*** Records provided Section Begins ***
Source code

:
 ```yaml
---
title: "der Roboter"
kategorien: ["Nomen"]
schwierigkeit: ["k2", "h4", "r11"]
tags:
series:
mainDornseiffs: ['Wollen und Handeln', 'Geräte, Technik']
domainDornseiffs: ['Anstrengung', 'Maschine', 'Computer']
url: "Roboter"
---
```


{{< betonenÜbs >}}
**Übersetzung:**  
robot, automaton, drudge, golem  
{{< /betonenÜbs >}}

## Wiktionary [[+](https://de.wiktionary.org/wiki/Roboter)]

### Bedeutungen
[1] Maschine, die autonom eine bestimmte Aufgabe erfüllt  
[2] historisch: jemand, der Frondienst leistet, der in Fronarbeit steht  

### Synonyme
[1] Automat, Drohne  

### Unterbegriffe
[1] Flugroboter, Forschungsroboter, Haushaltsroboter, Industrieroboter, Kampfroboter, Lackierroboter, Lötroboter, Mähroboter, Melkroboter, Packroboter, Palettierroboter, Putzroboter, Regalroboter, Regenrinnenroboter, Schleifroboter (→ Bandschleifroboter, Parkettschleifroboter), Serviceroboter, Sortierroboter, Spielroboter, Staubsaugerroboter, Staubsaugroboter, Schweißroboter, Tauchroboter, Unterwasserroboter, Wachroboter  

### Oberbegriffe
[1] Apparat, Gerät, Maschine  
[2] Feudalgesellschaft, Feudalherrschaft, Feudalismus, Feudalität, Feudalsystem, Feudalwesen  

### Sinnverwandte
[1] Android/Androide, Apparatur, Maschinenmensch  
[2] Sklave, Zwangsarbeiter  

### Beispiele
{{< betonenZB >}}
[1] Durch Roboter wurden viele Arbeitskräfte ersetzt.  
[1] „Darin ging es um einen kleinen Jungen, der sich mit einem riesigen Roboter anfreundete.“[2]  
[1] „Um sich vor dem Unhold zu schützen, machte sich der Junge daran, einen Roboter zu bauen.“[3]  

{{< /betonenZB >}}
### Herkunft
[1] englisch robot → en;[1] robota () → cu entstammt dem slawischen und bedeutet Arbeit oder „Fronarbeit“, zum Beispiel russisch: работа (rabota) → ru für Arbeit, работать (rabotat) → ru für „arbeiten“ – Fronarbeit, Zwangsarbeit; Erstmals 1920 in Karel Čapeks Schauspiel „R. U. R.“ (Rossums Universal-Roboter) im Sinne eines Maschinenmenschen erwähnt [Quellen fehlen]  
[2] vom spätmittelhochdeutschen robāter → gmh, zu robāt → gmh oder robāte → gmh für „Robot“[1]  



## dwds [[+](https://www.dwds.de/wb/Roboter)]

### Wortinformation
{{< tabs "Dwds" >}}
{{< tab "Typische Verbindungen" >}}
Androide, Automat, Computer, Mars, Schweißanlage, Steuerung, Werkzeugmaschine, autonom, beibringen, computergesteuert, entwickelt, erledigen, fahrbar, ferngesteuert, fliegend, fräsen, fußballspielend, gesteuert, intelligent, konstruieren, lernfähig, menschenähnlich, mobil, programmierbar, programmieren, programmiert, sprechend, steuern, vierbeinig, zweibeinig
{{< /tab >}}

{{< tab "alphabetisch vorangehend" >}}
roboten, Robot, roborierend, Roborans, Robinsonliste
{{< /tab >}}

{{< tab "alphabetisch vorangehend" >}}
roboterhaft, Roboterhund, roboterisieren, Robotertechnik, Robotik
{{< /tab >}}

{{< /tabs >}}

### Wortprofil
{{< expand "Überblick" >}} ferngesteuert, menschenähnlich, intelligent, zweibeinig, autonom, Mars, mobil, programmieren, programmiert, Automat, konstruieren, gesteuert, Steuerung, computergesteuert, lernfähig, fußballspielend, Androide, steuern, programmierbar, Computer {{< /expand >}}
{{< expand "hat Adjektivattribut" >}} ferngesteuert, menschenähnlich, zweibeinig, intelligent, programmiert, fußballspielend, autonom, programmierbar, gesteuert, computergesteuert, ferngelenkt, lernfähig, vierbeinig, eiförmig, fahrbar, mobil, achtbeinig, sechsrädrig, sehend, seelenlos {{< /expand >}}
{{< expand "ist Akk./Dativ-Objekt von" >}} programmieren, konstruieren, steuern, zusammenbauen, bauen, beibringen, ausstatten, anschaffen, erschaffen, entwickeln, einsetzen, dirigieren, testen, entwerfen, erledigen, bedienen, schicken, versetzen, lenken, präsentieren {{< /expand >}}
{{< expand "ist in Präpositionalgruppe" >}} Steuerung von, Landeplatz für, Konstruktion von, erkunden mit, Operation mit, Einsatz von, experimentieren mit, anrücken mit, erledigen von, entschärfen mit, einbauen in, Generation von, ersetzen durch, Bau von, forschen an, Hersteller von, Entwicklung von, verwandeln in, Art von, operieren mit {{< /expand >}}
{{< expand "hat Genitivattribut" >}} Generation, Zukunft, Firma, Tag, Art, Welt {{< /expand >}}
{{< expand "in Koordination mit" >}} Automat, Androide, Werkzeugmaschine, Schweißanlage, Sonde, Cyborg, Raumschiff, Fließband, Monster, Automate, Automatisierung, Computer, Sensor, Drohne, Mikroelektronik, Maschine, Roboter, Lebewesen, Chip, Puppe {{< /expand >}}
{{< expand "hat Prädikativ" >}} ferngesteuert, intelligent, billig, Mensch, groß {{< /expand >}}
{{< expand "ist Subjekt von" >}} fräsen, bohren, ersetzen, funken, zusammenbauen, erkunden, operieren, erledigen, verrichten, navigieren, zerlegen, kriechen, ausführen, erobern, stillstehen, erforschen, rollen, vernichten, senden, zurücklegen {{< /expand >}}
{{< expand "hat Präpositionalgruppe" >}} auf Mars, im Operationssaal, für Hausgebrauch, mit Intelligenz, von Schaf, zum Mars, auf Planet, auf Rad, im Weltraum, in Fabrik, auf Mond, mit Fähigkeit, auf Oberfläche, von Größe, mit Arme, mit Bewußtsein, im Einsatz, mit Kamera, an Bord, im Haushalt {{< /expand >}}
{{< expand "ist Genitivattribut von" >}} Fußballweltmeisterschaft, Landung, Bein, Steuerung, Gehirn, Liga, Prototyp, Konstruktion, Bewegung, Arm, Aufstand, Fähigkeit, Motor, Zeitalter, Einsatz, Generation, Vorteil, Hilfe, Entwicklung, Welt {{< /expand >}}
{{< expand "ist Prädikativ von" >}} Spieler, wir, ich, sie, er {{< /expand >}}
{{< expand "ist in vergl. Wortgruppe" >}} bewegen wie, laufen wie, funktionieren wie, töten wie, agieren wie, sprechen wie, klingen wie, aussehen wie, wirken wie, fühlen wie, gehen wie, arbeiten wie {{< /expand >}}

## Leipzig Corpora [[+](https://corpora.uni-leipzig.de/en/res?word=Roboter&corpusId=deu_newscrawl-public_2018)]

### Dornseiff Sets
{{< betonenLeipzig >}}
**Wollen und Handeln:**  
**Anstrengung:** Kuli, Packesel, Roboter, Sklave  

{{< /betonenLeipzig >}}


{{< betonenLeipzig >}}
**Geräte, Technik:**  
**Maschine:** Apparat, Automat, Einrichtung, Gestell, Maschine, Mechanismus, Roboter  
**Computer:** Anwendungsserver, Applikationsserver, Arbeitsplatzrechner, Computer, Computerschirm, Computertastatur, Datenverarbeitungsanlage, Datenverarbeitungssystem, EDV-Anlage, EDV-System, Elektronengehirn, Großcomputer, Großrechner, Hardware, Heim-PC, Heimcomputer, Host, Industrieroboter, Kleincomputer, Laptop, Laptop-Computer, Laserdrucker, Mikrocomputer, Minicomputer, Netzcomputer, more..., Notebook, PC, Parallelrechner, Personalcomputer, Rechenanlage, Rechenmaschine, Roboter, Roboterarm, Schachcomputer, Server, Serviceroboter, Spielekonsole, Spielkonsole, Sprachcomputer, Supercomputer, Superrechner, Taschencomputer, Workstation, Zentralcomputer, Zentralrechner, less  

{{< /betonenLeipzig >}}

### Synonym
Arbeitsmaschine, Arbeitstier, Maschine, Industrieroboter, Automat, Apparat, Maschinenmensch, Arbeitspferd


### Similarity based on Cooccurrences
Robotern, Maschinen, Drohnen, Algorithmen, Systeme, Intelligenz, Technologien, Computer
*** Records provided Section Ends ***
- [Problem requirements] The required output is the entries from their opening line through the line holding "### Unterbegriffe", repeated exactly, with both end lines kept.

- [Solution to this task]
Source code

:
 ```yaml
---
title: "der Roboter"
kategorien: ["Nomen"]
schwierigkeit: ["k2", "h4", "r11"]
tags:
series:
mainDornseiffs: ['Wollen und Handeln', 'Geräte, Technik']
domainDornseiffs: ['Anstrengung', 'Maschine', 'Computer']
url: "Roboter"
---
```


{{< betonenÜbs >}}
**Übersetzung:**  
robot, automaton, drudge, golem  
{{< /betonenÜbs >}}

## Wiktionary [[+](https://de.wiktionary.org/wiki/Roboter)]

### Bedeutungen
[1] Maschine, die autonom eine bestimmte Aufgabe erfüllt  
[2] historisch: jemand, der Frondienst leistet, der in Fronarbeit steht  

### Synonyme
[1] Automat, Drohne  

### Unterbegriffe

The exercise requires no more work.